THE PROBLEM: Stop after the line containing "Svoboda Tracker is"; retype every line of the data before it exactly, starting from the first.

(Stored items)
········
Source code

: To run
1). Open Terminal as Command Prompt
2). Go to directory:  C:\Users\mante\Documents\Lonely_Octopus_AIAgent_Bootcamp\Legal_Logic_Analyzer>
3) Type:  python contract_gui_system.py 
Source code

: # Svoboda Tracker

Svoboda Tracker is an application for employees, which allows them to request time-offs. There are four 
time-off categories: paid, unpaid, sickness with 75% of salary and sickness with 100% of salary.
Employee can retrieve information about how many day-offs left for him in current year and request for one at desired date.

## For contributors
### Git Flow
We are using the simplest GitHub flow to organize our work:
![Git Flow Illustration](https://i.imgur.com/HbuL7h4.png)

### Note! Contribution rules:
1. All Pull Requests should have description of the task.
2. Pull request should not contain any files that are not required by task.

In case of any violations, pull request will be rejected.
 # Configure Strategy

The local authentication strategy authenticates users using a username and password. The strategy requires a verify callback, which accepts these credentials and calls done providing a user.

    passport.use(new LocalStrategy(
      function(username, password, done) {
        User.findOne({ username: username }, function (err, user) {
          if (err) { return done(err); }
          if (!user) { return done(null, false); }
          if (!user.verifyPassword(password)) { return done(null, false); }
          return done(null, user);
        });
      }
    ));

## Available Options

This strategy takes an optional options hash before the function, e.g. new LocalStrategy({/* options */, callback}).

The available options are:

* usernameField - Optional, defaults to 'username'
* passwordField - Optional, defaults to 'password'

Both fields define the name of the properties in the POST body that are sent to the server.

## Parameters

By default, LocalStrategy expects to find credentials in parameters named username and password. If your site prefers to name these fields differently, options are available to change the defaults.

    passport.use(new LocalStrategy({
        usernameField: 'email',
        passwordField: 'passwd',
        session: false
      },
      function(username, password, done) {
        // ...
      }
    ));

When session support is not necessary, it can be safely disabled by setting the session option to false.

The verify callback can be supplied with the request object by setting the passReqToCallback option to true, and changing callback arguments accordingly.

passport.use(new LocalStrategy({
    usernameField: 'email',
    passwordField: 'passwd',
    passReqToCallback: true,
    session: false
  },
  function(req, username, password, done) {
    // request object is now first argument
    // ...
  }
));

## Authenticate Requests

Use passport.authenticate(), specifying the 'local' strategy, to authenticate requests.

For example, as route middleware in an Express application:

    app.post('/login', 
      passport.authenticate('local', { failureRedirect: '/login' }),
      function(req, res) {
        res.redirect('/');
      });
········
EXPECTED ANSWER:
Source code

: To run
1). Open Terminal as Command Prompt
2). Go to directory:  C:\Users\mante\Documents\Lonely_Octopus_AIAgent_Bootcamp\Legal_Logic_Analyzer>
3) Type:  python contract_gui_system.py 
Source code

: # Svoboda Tracker

Svoboda Tracker is an application for employees, which allows them to request time-offs. There are four 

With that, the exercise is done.